_DATA EXCERPTS_
- - - - -

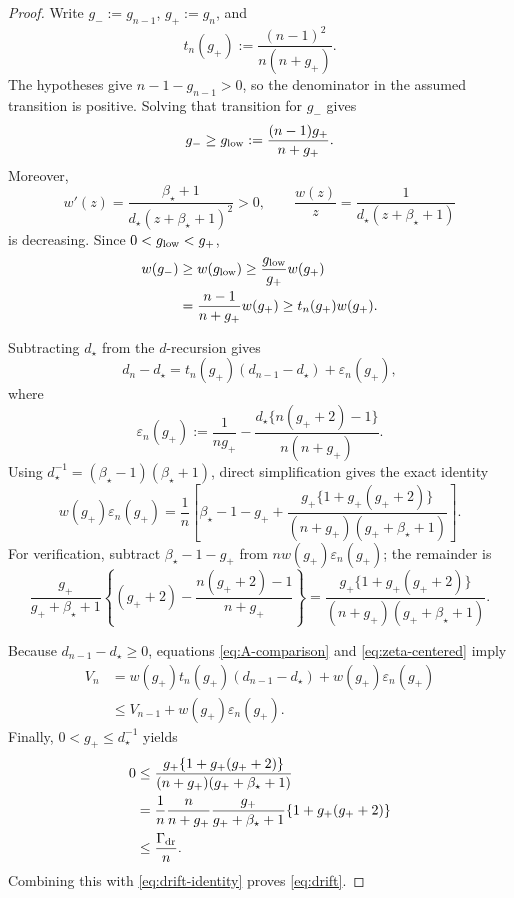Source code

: \documentclass[11pt]{article}
\theoremstyle{definition}
\theoremstyle{remark}
\newcommand{\rankdens}{d}
\newcommand{\rankgain}{g}
\newcommand{\criticalexp}{\beta_{\star}}
\newcommand{\threshold}{d_{\star}}
\begin{document}
\begin{proof}
Write \(g_-:=\rankgain_{n-1}\), \(g_+:=\rankgain_n\), and
\[
 t_n(g_+):=\frac{(n-1)^2}{n(n+g_+)}.
\]
The hypotheses give \(n-1-\rankgain_{n-1}>0\), so the denominator in the
assumed transition is positive.  Solving that
transition for \(g_-\) gives
\[
 g_-\ge g_{\rm low}:=\frac{(n-1)g_+}{n+g_+}.
\]
Moreover,
\[
 w'(z)
 =\frac{\criticalexp+1}
        {\threshold(z+\criticalexp+1)^2}>0,
 \qquad
 \frac{w(z)}z
 =\frac1{\threshold(z+\criticalexp+1)}
\]
is decreasing.  Since \(0<g_{\rm low}<g_+\),
\begin{equation}
\begin{aligned}
 w(g_-)
 &\ge w(g_{\rm low})
 \ge\frac{g_{\rm low}}{g_+}w(g_+)\\
 &=\frac{n-1}{n+g_+}w(g_+)
 \ge t_n(g_+)w(g_+).
\end{aligned}
\label{eq:A-comparison}
\end{equation}

Subtracting \(\threshold\) from the \(\rankdens\)-recursion gives
\begin{equation}
 \rankdens_n-\threshold
 =t_n(g_+)(\rankdens_{n-1}-\threshold)
  +\varepsilon_n(g_+),
 \label{eq:zeta-centered}
\end{equation}
where
\[
 \varepsilon_n(g_+)
 :=\frac1{ng_+}
 -\frac{\threshold\{n(g_++2)-1\}}{n(n+g_+)}.
\]
Using
\(\threshold^{-1}=(\criticalexp-1)(\criticalexp+1)\), direct
simplification gives the exact identity
\begin{equation}
 w(g_+)\varepsilon_n(g_+)
 =\frac1n\left[
 \criticalexp-1-g_+
 +\frac{g_+\{1+g_+(g_++2)\}}
        {(n+g_+)(g_++\criticalexp+1)}
 \right].
 \label{eq:drift-identity}
\end{equation}
For verification, subtract \(\criticalexp-1-g_+\) from
\(nw(g_+)\varepsilon_n(g_+)\); the remainder is
\[
 \frac{g_+}{g_++\criticalexp+1}
 \left\{(g_++2)-\frac{n(g_++2)-1}{n+g_+}\right\}
 =\frac{g_+\{1+g_+(g_++2)\}}
        {(n+g_+)(g_++\criticalexp+1)}.
\]

Because \(\rankdens_{n-1}-\threshold\ge0\), equations
\eqref{eq:A-comparison} and \eqref{eq:zeta-centered} imply
\[
\begin{aligned}
 V_n
 &=w(g_+)t_n(g_+)
   (\rankdens_{n-1}-\threshold)
   +w(g_+)\varepsilon_n(g_+)\\
 &\le V_{n-1}
      +w(g_+)\varepsilon_n(g_+).
\end{aligned}
\]
Finally, \(0<g_+\le\threshold^{-1}\) yields
\[
\begin{aligned}
 0
 &\le
 \frac{g_+\{1+g_+(g_++2)\}}
      {(n+g_+)(g_++\criticalexp+1)}\\
 &=
 \frac1n\frac{n}{n+g_+}
 \frac{g_+}{g_++\criticalexp+1}\{1+g_+(g_++2)\}\\
 &\le
 \frac{\Gamma_{\rm dr}}n.
\end{aligned}
\]
Combining this with \eqref{eq:drift-identity} proves
\eqref{eq:drift}.
\end{proof}
\end{document}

- - - - -

_TASK OBJECTIVE_
Output everything in the material exactly. Pictures stay out of it.

_OUTPUT BELOW_
Source code

: \documentclass[11pt]{article}
\theoremstyle{definition}
\theoremstyle{remark}
\newcommand{\rankdens}{d}
\newcommand{\rankgain}{g}
\newcommand{\criticalexp}{\beta_{\star}}
\newcommand{\threshold}{d_{\star}}
\begin{document}
\begin{proof}
Write \(g_-:=\rankgain_{n-1}\), \(g_+:=\rankgain_n\), and
\[
 t_n(g_+):=\frac{(n-1)^2}{n(n+g_+)}.
\]
The hypotheses give \(n-1-\rankgain_{n-1}>0\), so the denominator in the
assumed transition is positive.  Solving that
transition for \(g_-\) gives
\[
 g_-\ge g_{\rm low}:=\frac{(n-1)g_+}{n+g_+}.
\]
Moreover,
\[
 w'(z)
 =\frac{\criticalexp+1}
        {\threshold(z+\criticalexp+1)^2}>0,
 \qquad
 \frac{w(z)}z
 =\frac1{\threshold(z+\criticalexp+1)}
\]
is decreasing.  Since \(0<g_{\rm low}<g_+\),
\begin{equation}
\begin{aligned}
 w(g_-)
 &\ge w(g_{\rm low})
 \ge\frac{g_{\rm low}}{g_+}w(g_+)\\
 &=\frac{n-1}{n+g_+}w(g_+)
 \ge t_n(g_+)w(g_+).
\end{aligned}
\label{eq:A-comparison}
\end{equation}

Subtracting \(\threshold\) from the \(\rankdens\)-recursion gives
\begin{equation}
 \rankdens_n-\threshold
 =t_n(g_+)(\rankdens_{n-1}-\threshold)
  +\varepsilon_n(g_+),
 \label{eq:zeta-centered}
\end{equation}
where
\[
 \varepsilon_n(g_+)
 :=\frac1{ng_+}
 -\frac{\threshold\{n(g_++2)-1\}}{n(n+g_+)}.
\]
Using
\(\threshold^{-1}=(\criticalexp-1)(\criticalexp+1)\), direct
simplification gives the exact identity
\begin{equation}
 w(g_+)\varepsilon_n(g_+)
 =\frac1n\left[
 \criticalexp-1-g_+
 +\frac{g_+\{1+g_+(g_++2)\}}
        {(n+g_+)(g_++\criticalexp+1)}
 \right].
 \label{eq:drift-identity}
\end{equation}
For verification, subtract \(\criticalexp-1-g_+\) from
\(nw(g_+)\varepsilon_n(g_+)\); the remainder is
\[
 \frac{g_+}{g_++\criticalexp+1}
 \left\{(g_++2)-\frac{n(g_++2)-1}{n+g_+}\right\}
 =\frac{g_+\{1+g_+(g_++2)\}}
        {(n+g_+)(g_++\criticalexp+1)}.
\]

Because \(\rankdens_{n-1}-\threshold\ge0\), equations
\eqref{eq:A-comparison} and \eqref{eq:zeta-centered} imply
\[
\begin{aligned}
 V_n
 &=w(g_+)t_n(g_+)
   (\rankdens_{n-1}-\threshold)
   +w(g_+)\varepsilon_n(g_+)\\
 &\le V_{n-1}
      +w(g_+)\varepsilon_n(g_+).
\end{aligned}
\]
Finally, \(0<g_+\le\threshold^{-1}\) yields
\[
\begin{aligned}
 0
 &\le
 \frac{g_+\{1+g_+(g_++2)\}}
      {(n+g_+)(g_++\criticalexp+1)}\\
 &=
 \frac1n\frac{n}{n+g_+}
 \frac{g_+}{g_++\criticalexp+1}\{1+g_+(g_++2)\}\\
 &\le
 \frac{\Gamma_{\rm dr}}n.
\end{aligned}
\]
Combining this with \eqref{eq:drift-identity} proves
\eqref{eq:drift}.
\end{proof}
\end{document}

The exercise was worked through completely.